A newly released deleted scene from the season 1 finale of Star Trek: Discovery confirms the return of one of the franchise's darkest and most controversial organizations - Section 31.
Introduced in Star Trek: Deep Space Nine, Section 31 is essentially the black ops division of Starfleet, undertaking the sorts of missions that fly in the face of the Federation's benevolent ideals. Section 31 has apparently always been a shadow organization within Starfleet, playing a minor role in the prequel series Enterprise, and serving as the primary antagonists of the J.J. Abrams reboot sequel Star Trek Into Darkness.
There were many hints throughout Star Trek: Discovery's first season that Section 31 was lurking in the shadows, and a newly released scene confirms the connection. Check it out below.
In this EXCLUSIVE BONUS SCENE from the season 1 finale of #StarTrekDiscovery, Mirror Georgiou receives a surprise invitation from Leland (@alanvansprang) to join a mysterious organization. *Spoiler Warning* Season 1 now streaming: https://t.co/KoUK3vJfGz pic.twitter.com/BVymEYr6Up— Star Trek: Discovery (@startrekcbs) March 24, 2018
Section 31 recruiting Mirror Georgiou makes sense, given the cutthroat, morally ambiguous tendencies of the former ruler of the Terran Empire. It also confirms that Michelle Yeoh's treacherous multiversal refugee will continue to play an important role in the show's second season. That second season has already promised plenty of other Star Trek throwbacks, as Captain Christopher Pike and the USS Enterprise made a surprise appearance in the season's final moments. The implication is that Michael Burnham will finally meet face to face with her famous adoptive sibling, Spock, though the show's producers have played coy about how they're going to handle that relationship.

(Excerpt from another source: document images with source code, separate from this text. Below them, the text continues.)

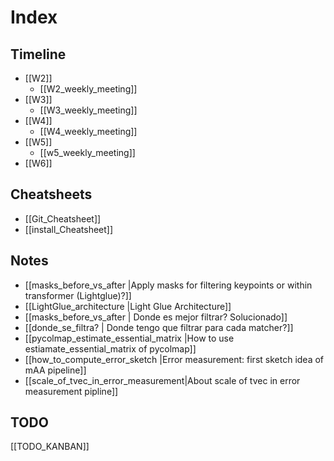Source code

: # Index
## Timeline

- [[W2]]
	- [[W2_weekly_meeting]]
- [[W3]]
	- [[W3_weekly_meeting]]
- [[W4]]
	- [[W4_weekly_meeting]]
- [[W5]]
	- [[w5_weekly_meeting]]
- [[W6]]

## Cheatsheets
- [[Git_Cheatsheet]]
- [[install_Cheatsheet]]

## Notes
- [[masks_before_vs_after |Apply masks for filtering keypoints or within transformer (Lightglue)?]]
- [[LightGlue_architecture |Light Glue Architecture]]
- [[masks_before_vs_after | Donde es mejor filtrar? Solucionado]]
- [[donde_se_filtra? | Donde tengo que filtrar para cada matcher?]]
- [[pycolmap_estimate_essential_matrix |How to use estiamate_essential_matrix of pycolmap]]
- [[how_to_compute_error_sketch |Error measurement: first sketch idea of mAA pipeline]]
- [[scale_of_tvec_in_error_measurement|About scale of tvec in error measurement pipline]]

## TODO
[[TODO_KANBAN]]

Discovery ran into some controversy by embracing a much darker, much less optimistic worldview than is usually portrayed in Star Trek. The desperation of the Klingon war put deeply duplicitous characters like Captain Gabriel Lorca into positions of power, and Burnham was pretty comfortably the most flawed lead character in the franchise's history. And while the end of the Klingon seemed to signal a shift toward a more traditional Star Trek tone and mission going forward, Section 31 is a pretty strong indicator Discovery isn't done dabbling in the darker corners of Gene Roddenberry's ostensible utopia.
There's surprisingly little concrete information on Discovery's second season at this point. The sophomore batch of episodes isn't expected to hit CBS All Access until sometime in 2019. The Star Trek film franchise currently faces an even more uncertain future, as information on Quentin Tarantino's proposed movie is essentially non-existent at this point. Star Trek is at a fairly low cultural ebb at the moment, but confirmation of Section 31 at least suggests the creators of Discovery are gearing up for another breathless, polarizing season.